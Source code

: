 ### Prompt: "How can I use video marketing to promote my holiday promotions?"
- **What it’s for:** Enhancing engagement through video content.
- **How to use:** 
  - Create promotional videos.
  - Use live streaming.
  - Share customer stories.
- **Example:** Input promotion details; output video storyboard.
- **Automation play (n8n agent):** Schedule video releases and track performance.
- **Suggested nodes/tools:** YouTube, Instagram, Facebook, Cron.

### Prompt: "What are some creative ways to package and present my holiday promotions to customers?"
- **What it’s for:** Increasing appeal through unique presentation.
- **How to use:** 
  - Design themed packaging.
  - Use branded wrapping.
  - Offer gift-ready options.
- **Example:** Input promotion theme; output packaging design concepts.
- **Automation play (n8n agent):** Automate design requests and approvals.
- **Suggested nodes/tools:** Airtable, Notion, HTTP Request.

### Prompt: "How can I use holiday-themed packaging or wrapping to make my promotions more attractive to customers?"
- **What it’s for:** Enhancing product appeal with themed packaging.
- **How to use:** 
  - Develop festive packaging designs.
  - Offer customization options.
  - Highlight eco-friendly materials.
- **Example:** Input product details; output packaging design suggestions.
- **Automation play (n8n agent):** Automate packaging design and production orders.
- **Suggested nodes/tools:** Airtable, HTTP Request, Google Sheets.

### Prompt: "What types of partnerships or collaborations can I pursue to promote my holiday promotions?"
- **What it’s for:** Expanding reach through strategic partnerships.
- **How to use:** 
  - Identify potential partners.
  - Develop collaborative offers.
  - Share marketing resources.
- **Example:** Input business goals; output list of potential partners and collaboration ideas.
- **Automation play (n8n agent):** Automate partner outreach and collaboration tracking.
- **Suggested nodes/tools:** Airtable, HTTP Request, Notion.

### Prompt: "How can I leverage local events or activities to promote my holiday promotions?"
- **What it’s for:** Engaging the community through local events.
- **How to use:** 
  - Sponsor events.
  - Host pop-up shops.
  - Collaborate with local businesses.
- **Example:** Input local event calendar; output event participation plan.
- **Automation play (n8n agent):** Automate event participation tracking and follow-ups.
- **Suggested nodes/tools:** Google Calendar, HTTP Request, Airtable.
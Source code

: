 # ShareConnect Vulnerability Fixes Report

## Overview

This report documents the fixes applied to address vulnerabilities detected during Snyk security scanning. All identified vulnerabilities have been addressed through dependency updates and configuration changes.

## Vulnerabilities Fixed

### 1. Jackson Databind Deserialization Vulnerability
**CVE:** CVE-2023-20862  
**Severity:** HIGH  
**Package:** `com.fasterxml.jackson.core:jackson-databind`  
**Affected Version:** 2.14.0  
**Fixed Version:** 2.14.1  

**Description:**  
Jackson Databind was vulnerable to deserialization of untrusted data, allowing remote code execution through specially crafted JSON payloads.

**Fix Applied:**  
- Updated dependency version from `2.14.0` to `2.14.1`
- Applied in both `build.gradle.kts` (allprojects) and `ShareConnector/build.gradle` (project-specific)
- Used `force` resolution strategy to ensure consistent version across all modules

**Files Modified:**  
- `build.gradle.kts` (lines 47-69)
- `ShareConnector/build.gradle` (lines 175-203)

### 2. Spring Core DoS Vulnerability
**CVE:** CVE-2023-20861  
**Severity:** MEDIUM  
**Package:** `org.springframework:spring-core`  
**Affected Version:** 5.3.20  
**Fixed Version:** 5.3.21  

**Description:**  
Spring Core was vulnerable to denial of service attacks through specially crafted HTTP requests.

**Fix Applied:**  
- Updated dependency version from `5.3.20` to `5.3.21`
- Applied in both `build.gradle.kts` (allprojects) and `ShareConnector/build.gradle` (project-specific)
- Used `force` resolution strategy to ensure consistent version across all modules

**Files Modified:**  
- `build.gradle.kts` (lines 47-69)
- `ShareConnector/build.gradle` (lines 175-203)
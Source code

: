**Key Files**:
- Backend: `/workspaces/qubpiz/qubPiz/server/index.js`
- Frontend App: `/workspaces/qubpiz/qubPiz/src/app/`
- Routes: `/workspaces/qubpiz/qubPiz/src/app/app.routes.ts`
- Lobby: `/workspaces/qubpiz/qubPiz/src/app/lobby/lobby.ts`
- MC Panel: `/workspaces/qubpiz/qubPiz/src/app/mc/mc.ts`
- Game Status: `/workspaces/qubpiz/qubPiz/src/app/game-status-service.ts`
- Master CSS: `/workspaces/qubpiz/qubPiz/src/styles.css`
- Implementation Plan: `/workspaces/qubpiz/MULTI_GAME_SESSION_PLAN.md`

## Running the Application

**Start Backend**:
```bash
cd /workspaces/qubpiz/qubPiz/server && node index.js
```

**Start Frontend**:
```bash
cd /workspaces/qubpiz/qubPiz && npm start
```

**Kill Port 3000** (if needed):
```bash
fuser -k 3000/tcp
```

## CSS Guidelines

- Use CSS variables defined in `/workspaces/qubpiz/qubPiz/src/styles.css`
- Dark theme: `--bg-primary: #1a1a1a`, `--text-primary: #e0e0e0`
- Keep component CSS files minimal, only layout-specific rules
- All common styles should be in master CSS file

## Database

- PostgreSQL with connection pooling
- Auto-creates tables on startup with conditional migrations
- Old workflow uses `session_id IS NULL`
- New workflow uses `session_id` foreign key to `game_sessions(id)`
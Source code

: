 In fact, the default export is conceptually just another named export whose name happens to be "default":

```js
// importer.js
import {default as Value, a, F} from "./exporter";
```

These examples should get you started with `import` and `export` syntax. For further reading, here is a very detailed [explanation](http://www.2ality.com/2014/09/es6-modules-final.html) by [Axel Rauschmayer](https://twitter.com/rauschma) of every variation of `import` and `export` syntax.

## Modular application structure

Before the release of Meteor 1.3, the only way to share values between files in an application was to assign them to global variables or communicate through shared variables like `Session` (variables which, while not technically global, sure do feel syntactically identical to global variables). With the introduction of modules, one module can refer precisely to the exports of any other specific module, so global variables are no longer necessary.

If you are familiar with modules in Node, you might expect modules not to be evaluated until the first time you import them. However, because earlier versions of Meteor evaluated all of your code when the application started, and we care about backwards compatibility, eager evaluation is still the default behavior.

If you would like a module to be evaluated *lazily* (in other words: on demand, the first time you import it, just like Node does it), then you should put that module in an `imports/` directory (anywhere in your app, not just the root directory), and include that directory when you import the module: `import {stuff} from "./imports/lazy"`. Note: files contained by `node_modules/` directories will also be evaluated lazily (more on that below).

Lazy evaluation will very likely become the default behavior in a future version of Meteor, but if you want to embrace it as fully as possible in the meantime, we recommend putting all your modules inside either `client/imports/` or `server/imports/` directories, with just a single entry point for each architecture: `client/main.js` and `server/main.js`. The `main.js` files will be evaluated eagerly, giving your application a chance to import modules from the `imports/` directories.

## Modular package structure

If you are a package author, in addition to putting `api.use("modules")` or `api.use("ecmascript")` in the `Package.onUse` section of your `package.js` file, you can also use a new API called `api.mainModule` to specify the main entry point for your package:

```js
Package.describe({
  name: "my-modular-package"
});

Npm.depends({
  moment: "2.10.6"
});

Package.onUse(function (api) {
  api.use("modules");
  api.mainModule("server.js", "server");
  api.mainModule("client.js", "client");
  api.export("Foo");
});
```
********
* BRIEF: The full set of entries should be copied out exactly as given.

* PROBLEM SOLUTION:
Source code

: ### Prompt: "How can I use video marketing to promote my holiday promotions?"
- **What it’s for:** Enhancing engagement through video content.
- **How to use:** 
  - Create promotional videos.
  - Use live streaming.
  - Share customer stories.
- **Example:** Input promotion details; output video storyboard.
- **Automation play (n8n agent):** Schedule video releases and track performance.
- **Suggested nodes/tools:** YouTube, Instagram, Facebook, Cron.

### Prompt: "What are some creative ways to package and present my holiday promotions to customers?"
- **What it’s for:** Increasing appeal through unique presentation.
- **How to use:** 
  - Design themed packaging.
  - Use branded wrapping.
  - Offer gift-ready options.
- **Example:** Input promotion theme; output packaging design concepts.
- **Automation play (n8n agent):** Automate design requests and approvals.
- **Suggested nodes/tools:** Airtable, Notion, HTTP Request.

### Prompt: "How can I use holiday-themed packaging or wrapping to make my promotions more attractive to customers?"
- **What it’s for:** Enhancing product appeal with themed packaging.
- **How to use:** 
  - Develop festive packaging designs.
  - Offer customization options.
  - Highlight eco-friendly materials.
- **Example:** Input product details; output packaging design suggestions.
- **Automation play (n8n agent):** Automate packaging design and production orders.
- **Suggested nodes/tools:** Airtable, HTTP Request, Google Sheets.

### Prompt: "What types of partnerships or collaborations can I pursue to promote my holiday promotions?"
- **What it’s for:** Expanding reach through strategic partnerships.
- **How to use:** 
  - Identify potential partners.
  - Develop collaborative offers.
  - Share marketing resources.
- **Example:** Input business goals; output list of potential partners and collaboration ideas.
- **Automation play (n8n agent):** Automate partner outreach and collaboration tracking.
- **Suggested nodes/tools:** Airtable, HTTP Request, Notion.

### Prompt: "How can I leverage local events or activities to promote my holiday promotions?"
- **What it’s for:** Engaging the community through local events.
- **How to use:** 
  - Sponsor events.
  - Host pop-up shops.
  - Collaborate with local businesses.
- **Example:** Input local event calendar; output event participation plan.
- **Automation play (n8n agent):** Automate event participation tracking and follow-ups.
- **Suggested nodes/tools:** Google Calendar, HTTP Request, Airtable.
Source code

: # ShareConnect Vulnerability Fixes Report

## Overview

This report documents the fixes applied to address vulnerabilities detected during Snyk security scanning. All identified vulnerabilities have been addressed through dependency updates and configuration changes.

## Vulnerabilities Fixed

### 1. Jackson Databind Deserialization Vulnerability
**CVE:** CVE-2023-20862  
**Severity:** HIGH  
**Package:** `com.fasterxml.jackson.core:jackson-databind`  
**Affected Version:** 2.14.0  
**Fixed Version:** 2.14.1  

**Description:**  
Jackson Databind was vulnerable to deserialization of untrusted data, allowing remote code execution through specially crafted JSON payloads.

**Fix Applied:**  
- Updated dependency version from `2.14.0` to `2.14.1`
- Applied in both `build.gradle.kts` (allprojects) and `ShareConnector/build.gradle` (project-specific)
- Used `force` resolution strategy to ensure consistent version across all modules

**Files Modified:**  
- `build.gradle.kts` (lines 47-69)
- `ShareConnector/build.gradle` (lines 175-203)

### 2. Spring Core DoS Vulnerability
**CVE:** CVE-2023-20861  
**Severity:** MEDIUM  
**Package:** `org.springframework:spring-core`  
**Affected Version:** 5.3.20  
**Fixed Version:** 5.3.21  

**Description:**  
Spring Core was vulnerable to denial of service attacks through specially crafted HTTP requests.

**Fix Applied:**  
- Updated dependency version from `5.3.20` to `5.3.21`
- Applied in both `build.gradle.kts` (allprojects) and `ShareConnector/build.gradle` (project-specific)
- Used `force` resolution strategy to ensure consistent version across all modules

**Files Modified:**  
- `build.gradle.kts` (lines 47-69)
- `ShareConnector/build.gradle` (lines 175-203)
Source code

:**Key Files**:
- Backend: `/workspaces/qubpiz/qubPiz/server/index.js`
- Frontend App: `/workspaces/qubpiz/qubPiz/src/app/`
- Routes: `/workspaces/qubpiz/qubPiz/src/app/app.routes.ts`
- Lobby: `/workspaces/qubpiz/qubPiz/src/app/lobby/lobby.ts`
- MC Panel: `/workspaces/qubpiz/qubPiz/src/app/mc/mc.ts`
- Game Status: `/workspaces/qubpiz/qubPiz/src/app/game-status-service.ts`
- Master CSS: `/workspaces/qubpiz/qubPiz/src/styles.css`
- Implementation Plan: `/workspaces/qubpiz/MULTI_GAME_SESSION_PLAN.md`

## Running the Application

**Start Backend**:
```bash
cd /workspaces/qubpiz/qubPiz/server && node index.js
```

**Start Frontend**:
```bash
cd /workspaces/qubpiz/qubPiz && npm start
```

**Kill Port 3000** (if needed):
```bash
fuser -k 3000/tcp
```

## CSS Guidelines

- Use CSS variables defined in `/workspaces/qubpiz/qubPiz/src/styles.css`
- Dark theme: `--bg-primary: #1a1a1a`, `--text-primary: #e0e0e0`
- Keep component CSS files minimal, only layout-specific rules
- All common styles should be in master CSS file

## Database

- PostgreSQL with connection pooling
- Auto-creates tables on startup with conditional migrations
- Old workflow uses `session_id IS NULL`
- New workflow uses `session_id` foreign key to `game_sessions(id)`
Source code

: In fact, the default export is conceptually just another named export whose name happens to be "default":

```js
// importer.js
import {default as Value, a, F} from "./exporter";
```

These examples should get you started with `import` and `export` syntax. For further reading, here is a very detailed [explanation](http://www.2ality.com/2014/09/es6-modules-final.html) by [Axel Rauschmayer](https://twitter.com/rauschma) of every variation of `import` and `export` syntax.

## Modular application structure

Before the release of Meteor 1.3, the only way to share values between files in an application was to assign them to global variables or communicate through shared variables like `Session` (variables which, while not technically global, sure do feel syntactically identical to global variables). With the introduction of modules, one module can refer precisely to the exports of any other specific module, so global variables are no longer necessary.

If you are familiar with modules in Node, you might expect modules not to be evaluated until the first time you import them. However, because earlier versions of Meteor evaluated all of your code when the application started, and we care about backwards compatibility, eager evaluation is still the default behavior.

If you would like a module to be evaluated *lazily* (in other words: on demand, the first time you import it, just like Node does it), then you should put that module in an `imports/` directory (anywhere in your app, not just the root directory), and include that directory when you import the module: `import {stuff} from "./imports/lazy"`. Note: files contained by `node_modules/` directories will also be evaluated lazily (more on that below).

Lazy evaluation will very likely become the default behavior in a future version of Meteor, but if you want to embrace it as fully as possible in the meantime, we recommend putting all your modules inside either `client/imports/` or `server/imports/` directories, with just a single entry point for each architecture: `client/main.js` and `server/main.js`. The `main.js` files will be evaluated eagerly, giving your application a chance to import modules from the `imports/` directories.

## Modular package structure

If you are a package author, in addition to putting `api.use("modules")` or `api.use("ecmascript")` in the `Package.onUse` section of your `package.js` file, you can also use a new API called `api.mainModule` to specify the main entry point for your package:

```js
Package.describe({
  name: "my-modular-package"
});

Npm.depends({
  moment: "2.10.6"
});

Package.onUse(function (api) {
  api.use("modules");
  api.mainModule("server.js", "server");
  api.mainModule("client.js", "client");
  api.export("Foo");
});
```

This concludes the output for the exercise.